- _What to work on_
In the following listing, find the lines containing "usecaseFIFAceterisParibusNeighbours" and report them.

*** Begin section ***

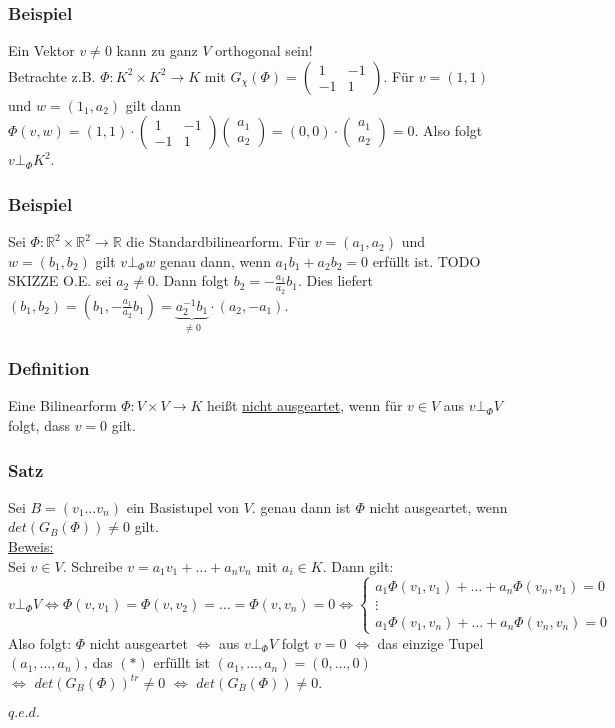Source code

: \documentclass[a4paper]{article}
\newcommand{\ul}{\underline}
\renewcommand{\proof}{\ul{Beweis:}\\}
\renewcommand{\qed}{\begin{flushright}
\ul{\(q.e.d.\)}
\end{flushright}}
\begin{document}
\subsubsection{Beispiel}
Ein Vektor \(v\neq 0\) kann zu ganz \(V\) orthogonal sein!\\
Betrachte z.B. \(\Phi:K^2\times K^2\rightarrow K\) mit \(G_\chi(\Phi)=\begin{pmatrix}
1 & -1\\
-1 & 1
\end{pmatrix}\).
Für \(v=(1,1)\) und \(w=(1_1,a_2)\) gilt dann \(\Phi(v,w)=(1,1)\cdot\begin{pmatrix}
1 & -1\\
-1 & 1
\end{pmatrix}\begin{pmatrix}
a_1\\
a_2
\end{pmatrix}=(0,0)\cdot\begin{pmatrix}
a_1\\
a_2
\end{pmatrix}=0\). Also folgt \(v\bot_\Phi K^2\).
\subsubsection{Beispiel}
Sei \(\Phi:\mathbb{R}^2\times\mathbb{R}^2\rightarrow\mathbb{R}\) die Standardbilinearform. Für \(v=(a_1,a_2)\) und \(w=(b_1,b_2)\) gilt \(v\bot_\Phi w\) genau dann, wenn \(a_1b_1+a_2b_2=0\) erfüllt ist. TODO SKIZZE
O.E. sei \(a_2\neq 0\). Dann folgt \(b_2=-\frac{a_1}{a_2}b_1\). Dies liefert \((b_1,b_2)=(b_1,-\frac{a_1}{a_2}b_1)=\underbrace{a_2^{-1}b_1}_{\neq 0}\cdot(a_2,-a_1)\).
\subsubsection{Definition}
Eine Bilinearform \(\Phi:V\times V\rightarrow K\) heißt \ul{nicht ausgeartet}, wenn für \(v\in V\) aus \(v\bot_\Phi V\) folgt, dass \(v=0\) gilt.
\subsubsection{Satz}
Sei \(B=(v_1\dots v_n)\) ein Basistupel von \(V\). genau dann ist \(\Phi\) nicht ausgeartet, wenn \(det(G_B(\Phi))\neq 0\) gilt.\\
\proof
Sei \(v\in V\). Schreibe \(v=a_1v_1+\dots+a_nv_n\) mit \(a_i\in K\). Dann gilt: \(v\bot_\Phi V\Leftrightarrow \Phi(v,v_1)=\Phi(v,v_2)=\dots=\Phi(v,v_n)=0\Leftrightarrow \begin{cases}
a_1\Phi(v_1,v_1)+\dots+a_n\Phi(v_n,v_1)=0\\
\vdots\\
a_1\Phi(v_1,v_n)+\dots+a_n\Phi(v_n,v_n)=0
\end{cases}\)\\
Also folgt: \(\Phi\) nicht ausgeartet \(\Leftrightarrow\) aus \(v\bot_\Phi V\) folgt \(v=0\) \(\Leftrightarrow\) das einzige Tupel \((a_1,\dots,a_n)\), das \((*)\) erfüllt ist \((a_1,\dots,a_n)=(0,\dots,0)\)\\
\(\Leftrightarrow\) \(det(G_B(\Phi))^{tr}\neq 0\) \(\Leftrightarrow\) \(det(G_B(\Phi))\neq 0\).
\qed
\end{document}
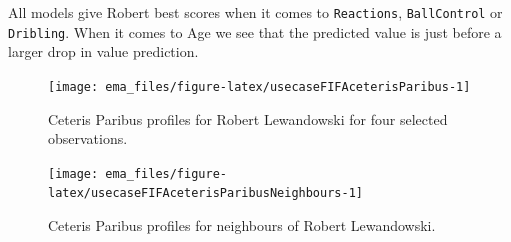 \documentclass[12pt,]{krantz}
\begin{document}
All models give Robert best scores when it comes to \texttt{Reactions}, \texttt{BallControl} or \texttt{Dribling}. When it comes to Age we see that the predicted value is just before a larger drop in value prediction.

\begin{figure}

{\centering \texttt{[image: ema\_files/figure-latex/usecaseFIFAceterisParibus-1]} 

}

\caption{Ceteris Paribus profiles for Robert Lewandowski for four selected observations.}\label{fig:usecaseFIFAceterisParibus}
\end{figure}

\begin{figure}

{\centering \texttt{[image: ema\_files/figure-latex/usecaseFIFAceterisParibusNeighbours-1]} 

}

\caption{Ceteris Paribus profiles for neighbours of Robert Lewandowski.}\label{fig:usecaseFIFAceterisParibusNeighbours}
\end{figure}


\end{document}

*** End section ***
*** Begin section ***

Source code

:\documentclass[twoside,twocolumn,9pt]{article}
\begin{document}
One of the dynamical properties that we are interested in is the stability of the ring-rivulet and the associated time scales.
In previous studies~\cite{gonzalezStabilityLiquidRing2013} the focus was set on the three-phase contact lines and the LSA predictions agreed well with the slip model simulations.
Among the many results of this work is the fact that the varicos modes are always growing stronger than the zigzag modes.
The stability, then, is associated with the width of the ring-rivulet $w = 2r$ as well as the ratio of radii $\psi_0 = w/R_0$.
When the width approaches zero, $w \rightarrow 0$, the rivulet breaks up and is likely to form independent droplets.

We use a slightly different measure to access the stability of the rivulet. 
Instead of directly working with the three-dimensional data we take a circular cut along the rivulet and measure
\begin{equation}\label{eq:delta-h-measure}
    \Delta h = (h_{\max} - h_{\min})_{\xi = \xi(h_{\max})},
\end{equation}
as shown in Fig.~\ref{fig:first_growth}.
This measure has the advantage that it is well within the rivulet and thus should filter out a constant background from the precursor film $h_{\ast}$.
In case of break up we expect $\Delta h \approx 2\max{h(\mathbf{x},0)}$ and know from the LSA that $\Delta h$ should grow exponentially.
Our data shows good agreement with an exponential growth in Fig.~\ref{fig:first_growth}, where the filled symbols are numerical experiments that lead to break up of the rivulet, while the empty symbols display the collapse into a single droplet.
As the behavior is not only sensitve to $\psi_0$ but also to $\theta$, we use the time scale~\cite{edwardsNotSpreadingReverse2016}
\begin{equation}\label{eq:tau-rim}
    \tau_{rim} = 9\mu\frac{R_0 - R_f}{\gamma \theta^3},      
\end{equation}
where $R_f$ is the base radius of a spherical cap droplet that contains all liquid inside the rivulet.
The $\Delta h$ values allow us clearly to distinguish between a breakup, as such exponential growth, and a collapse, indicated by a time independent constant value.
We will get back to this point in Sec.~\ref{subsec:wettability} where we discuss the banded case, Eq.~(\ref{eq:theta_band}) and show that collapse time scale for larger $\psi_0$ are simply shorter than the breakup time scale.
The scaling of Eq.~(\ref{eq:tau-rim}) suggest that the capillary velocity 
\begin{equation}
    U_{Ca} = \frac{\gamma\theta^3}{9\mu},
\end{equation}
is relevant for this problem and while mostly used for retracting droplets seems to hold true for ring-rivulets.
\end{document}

*** End section ***

- _Exercise result_
{\centering \texttt{[image: ema\_files/figure-latex/usecaseFIFAceterisParibusNeighbours-1]} 
\caption{Ceteris Paribus profiles for neighbours of Robert Lewandowski.}\label{fig:usecaseFIFAceterisParibusNeighbours}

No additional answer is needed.